### [Supplied material]
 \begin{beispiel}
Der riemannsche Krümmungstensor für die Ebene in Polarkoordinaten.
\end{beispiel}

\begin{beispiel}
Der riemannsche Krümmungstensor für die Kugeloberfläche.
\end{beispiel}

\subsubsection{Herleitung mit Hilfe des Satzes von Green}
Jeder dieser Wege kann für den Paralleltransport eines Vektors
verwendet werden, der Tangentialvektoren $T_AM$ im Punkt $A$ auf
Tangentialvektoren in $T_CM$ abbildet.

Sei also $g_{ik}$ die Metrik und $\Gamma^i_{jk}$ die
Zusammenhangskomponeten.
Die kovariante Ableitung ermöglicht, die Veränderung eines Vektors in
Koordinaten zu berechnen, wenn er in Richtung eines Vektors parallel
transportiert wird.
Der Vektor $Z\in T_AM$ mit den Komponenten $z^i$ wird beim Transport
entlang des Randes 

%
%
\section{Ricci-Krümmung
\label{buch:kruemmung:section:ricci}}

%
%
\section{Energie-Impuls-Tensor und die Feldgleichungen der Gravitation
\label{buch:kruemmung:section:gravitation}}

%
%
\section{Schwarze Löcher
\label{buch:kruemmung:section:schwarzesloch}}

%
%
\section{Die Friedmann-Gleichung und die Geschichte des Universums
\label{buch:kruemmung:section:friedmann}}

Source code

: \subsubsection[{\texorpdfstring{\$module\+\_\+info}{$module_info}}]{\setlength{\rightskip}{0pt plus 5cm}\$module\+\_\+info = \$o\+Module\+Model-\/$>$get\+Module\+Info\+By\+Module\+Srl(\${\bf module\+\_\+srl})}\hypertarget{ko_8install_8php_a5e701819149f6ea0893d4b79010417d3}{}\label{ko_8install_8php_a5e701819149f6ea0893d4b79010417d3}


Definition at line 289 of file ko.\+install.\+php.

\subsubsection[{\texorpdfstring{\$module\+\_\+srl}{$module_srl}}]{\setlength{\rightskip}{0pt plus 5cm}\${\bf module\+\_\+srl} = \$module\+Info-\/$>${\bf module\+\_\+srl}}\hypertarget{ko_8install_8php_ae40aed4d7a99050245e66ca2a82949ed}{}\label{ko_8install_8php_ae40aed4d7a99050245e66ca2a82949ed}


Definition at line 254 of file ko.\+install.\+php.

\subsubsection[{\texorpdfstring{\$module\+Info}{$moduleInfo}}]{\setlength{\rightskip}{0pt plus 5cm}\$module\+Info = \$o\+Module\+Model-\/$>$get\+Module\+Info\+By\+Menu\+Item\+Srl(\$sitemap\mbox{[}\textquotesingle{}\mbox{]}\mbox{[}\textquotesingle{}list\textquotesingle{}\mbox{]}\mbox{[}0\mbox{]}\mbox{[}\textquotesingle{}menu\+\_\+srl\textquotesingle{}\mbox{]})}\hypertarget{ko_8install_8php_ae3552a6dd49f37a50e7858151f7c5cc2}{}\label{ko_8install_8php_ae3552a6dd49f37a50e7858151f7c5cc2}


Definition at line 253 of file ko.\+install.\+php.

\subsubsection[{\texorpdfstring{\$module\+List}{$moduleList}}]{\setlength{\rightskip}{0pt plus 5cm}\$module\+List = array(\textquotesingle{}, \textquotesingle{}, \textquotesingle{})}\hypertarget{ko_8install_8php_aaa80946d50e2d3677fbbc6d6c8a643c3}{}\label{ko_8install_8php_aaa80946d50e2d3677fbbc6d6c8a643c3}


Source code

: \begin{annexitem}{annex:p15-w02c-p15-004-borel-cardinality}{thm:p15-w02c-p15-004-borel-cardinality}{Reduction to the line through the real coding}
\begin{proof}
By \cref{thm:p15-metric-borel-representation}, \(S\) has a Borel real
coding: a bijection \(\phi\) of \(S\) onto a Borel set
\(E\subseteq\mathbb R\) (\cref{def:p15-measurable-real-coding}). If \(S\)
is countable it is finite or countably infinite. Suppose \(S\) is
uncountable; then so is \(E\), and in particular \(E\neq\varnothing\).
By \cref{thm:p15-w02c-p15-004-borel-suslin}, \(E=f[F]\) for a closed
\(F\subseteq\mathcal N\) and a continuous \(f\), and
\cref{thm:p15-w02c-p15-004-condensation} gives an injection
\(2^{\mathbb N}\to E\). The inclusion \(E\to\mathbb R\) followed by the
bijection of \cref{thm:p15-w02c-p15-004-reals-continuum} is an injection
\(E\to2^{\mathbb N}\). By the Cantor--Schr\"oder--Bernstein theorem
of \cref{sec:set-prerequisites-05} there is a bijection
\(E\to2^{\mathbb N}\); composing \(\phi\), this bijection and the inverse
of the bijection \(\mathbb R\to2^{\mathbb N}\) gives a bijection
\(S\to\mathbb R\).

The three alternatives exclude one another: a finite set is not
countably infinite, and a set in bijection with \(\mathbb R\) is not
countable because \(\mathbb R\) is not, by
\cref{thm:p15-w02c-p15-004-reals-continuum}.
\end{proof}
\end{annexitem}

...

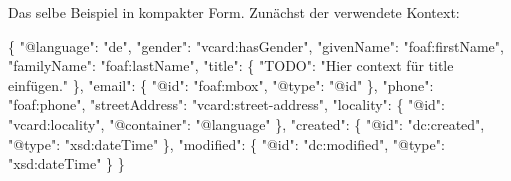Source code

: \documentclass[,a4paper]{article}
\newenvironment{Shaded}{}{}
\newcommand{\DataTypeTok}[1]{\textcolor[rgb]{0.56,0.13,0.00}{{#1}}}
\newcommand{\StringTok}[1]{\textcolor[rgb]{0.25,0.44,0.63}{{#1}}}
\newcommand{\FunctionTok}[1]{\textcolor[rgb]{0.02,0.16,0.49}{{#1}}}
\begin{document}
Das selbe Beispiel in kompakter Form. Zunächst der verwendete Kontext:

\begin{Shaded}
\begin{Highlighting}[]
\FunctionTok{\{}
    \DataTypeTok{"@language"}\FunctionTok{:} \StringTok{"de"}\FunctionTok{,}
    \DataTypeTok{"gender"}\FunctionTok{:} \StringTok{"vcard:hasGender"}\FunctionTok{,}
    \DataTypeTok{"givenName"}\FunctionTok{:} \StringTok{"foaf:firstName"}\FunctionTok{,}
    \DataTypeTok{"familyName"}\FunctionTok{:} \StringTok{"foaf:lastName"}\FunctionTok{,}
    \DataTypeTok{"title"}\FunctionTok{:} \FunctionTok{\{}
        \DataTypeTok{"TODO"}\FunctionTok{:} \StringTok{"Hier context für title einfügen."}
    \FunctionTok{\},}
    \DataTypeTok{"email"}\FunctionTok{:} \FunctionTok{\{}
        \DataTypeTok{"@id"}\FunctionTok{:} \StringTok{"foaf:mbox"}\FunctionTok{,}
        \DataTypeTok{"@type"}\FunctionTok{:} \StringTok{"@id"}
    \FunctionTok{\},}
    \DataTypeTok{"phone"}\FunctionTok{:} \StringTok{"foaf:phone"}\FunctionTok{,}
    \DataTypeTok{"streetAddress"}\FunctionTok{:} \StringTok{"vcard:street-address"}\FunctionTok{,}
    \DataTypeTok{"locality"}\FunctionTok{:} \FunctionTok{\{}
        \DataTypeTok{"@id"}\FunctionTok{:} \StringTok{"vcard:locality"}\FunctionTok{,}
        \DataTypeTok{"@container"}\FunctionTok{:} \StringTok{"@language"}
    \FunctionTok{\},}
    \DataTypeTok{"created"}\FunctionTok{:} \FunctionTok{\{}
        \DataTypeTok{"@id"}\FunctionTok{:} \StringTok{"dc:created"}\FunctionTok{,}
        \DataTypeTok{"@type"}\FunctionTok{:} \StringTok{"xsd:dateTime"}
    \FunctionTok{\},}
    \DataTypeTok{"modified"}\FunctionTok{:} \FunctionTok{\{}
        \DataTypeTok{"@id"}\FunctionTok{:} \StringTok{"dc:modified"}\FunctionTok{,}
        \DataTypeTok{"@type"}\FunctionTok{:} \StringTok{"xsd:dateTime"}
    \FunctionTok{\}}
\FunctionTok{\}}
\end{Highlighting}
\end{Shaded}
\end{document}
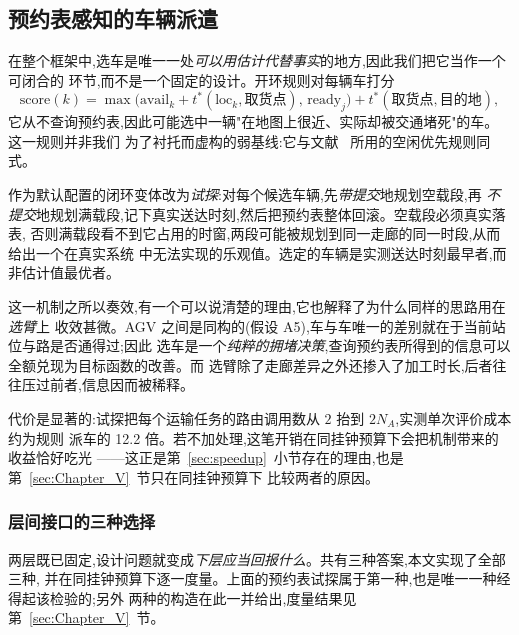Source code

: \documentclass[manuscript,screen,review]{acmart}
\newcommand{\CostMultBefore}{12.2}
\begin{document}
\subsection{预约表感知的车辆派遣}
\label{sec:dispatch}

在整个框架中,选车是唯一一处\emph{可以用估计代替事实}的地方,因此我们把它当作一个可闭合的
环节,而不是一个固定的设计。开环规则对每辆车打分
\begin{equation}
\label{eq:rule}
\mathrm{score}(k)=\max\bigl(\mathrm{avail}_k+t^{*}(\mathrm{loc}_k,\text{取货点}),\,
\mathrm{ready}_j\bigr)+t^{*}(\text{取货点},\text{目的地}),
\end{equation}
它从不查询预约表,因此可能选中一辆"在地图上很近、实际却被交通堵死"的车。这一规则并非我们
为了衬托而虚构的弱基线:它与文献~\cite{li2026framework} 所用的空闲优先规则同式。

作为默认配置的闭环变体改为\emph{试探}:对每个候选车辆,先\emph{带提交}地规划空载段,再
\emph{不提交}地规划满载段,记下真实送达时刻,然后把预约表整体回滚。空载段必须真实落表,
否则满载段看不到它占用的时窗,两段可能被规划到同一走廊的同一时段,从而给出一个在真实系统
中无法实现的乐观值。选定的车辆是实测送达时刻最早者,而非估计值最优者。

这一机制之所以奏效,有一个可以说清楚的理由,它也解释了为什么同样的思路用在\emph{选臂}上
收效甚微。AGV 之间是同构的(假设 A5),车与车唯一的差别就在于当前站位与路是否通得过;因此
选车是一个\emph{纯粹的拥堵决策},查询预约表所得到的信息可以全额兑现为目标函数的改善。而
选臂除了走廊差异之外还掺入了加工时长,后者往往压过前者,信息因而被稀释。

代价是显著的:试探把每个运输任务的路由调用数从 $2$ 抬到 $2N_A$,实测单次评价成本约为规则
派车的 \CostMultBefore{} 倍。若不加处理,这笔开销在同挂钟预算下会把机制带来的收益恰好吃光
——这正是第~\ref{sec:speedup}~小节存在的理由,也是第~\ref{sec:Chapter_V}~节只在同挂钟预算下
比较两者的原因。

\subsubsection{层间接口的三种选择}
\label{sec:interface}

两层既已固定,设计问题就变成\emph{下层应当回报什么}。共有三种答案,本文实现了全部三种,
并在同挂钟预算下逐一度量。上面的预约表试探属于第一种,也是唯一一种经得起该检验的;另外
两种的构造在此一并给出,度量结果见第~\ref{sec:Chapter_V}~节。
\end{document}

### [Work required]
Copy the lines of the entries above that mention "Model".

### [Task result]
: \subsubsection[{\texorpdfstring{\$module\+\_\+info}{$module_info}}]{\setlength{\rightskip}{0pt plus 5cm}\$module\+\_\+info = \$o\+Module\+Model-\/$>$get\+Module\+Info\+By\+Module\+Srl(\${\bf module\+\_\+srl})}\hypertarget{ko_8install_8php_a5e701819149f6ea0893d4b79010417d3}{}\label{ko_8install_8php_a5e701819149f6ea0893d4b79010417d3}
\subsubsection[{\texorpdfstring{\$module\+Info}{$moduleInfo}}]{\setlength{\rightskip}{0pt plus 5cm}\$module\+Info = \$o\+Module\+Model-\/$>$get\+Module\+Info\+By\+Menu\+Item\+Srl(\$sitemap\mbox{[}\textquotesingle{}\mbox{]}\mbox{[}\textquotesingle{}list\textquotesingle{}\mbox{]}\mbox{[}0\mbox{]}\mbox{[}\textquotesingle{}menu\+\_\+srl\textquotesingle{}\mbox{]})}\hypertarget{ko_8install_8php_ae3552a6dd49f37a50e7858151f7c5cc2}{}\label{ko_8install_8php_ae3552a6dd49f37a50e7858151f7c5cc2}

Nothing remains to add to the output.